» **Exercise aim**
Exactly the lines from the start of the data below through the line containing "5. **API Invocation**: The" must be returned, and no others.

[Records drawn from a dataset]
══════
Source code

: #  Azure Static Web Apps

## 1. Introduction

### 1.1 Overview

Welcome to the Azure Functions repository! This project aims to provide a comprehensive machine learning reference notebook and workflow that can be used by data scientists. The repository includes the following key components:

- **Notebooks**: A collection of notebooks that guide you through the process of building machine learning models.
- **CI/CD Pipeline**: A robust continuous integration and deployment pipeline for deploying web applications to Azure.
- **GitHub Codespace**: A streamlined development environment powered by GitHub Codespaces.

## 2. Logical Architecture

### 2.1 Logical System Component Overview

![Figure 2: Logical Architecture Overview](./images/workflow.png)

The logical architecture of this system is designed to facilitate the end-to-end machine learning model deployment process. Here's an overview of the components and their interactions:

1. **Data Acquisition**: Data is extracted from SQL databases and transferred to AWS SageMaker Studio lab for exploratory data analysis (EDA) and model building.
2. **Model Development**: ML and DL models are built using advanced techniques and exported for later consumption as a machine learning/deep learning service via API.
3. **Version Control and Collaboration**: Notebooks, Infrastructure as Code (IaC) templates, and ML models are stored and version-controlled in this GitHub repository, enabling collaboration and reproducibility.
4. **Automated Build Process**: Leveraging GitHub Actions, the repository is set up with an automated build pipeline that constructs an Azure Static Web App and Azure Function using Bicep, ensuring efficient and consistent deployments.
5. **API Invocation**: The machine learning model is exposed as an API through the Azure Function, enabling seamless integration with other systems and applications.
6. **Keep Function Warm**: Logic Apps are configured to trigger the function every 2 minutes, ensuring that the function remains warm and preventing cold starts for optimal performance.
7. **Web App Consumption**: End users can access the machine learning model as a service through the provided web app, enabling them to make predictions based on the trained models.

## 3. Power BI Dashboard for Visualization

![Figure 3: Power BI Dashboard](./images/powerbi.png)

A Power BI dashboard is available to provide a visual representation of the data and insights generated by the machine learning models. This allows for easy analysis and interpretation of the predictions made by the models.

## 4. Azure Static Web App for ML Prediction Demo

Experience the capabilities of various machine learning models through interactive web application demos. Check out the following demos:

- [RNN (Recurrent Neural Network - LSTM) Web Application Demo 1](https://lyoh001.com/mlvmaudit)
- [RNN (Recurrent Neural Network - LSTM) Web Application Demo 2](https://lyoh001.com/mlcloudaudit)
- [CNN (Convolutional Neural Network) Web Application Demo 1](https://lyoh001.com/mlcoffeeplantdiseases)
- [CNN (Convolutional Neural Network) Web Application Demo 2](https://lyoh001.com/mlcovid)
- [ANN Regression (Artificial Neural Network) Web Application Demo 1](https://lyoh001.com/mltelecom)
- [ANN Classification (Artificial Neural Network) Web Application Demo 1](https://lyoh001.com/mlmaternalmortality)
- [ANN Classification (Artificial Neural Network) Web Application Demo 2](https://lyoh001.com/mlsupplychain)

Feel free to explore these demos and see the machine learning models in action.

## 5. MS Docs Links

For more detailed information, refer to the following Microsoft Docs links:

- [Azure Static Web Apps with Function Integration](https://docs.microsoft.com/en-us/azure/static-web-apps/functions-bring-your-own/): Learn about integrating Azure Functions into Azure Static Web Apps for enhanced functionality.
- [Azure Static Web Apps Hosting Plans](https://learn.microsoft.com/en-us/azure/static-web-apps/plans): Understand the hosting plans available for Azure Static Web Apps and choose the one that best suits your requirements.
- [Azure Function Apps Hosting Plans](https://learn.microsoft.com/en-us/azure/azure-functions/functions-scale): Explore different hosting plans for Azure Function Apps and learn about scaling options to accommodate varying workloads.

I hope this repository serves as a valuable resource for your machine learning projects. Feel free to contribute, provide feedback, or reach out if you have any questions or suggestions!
══════
» **Output**
Source code

: #  Azure Static Web Apps

## 1. Introduction

### 1.1 Overview

Welcome to the Azure Functions repository! This project aims to provide a comprehensive machine learning reference notebook and workflow that can be used by data scientists. The repository includes the following key components:

- **Notebooks**: A collection of notebooks that guide you through the process of building machine learning models.
- **CI/CD Pipeline**: A robust continuous integration and deployment pipeline for deploying web applications to Azure.
- **GitHub Codespace**: A streamlined development environment powered by GitHub Codespaces.

## 2. Logical Architecture

### 2.1 Logical System Component Overview

![Figure 2: Logical Architecture Overview](./images/workflow.png)

The logical architecture of this system is designed to facilitate the end-to-end machine learning model deployment process. Here's an overview of the components and their interactions:

1. **Data Acquisition**: Data is extracted from SQL databases and transferred to AWS SageMaker Studio lab for exploratory data analysis (EDA) and model building.
2. **Model Development**: ML and DL models are built using advanced techniques and exported for later consumption as a machine learning/deep learning service via API.
3. **Version Control and Collaboration**: Notebooks, Infrastructure as Code (IaC) templates, and ML models are stored and version-controlled in this GitHub repository, enabling collaboration and reproducibility.
4. **Automated Build Process**: Leveraging GitHub Actions, the repository is set up with an automated build pipeline that constructs an Azure Static Web App and Azure Function using Bicep, ensuring efficient and consistent deployments.
5. **API Invocation**: The machine learning model is exposed as an API through the Azure Function, enabling seamless integration with other systems and applications.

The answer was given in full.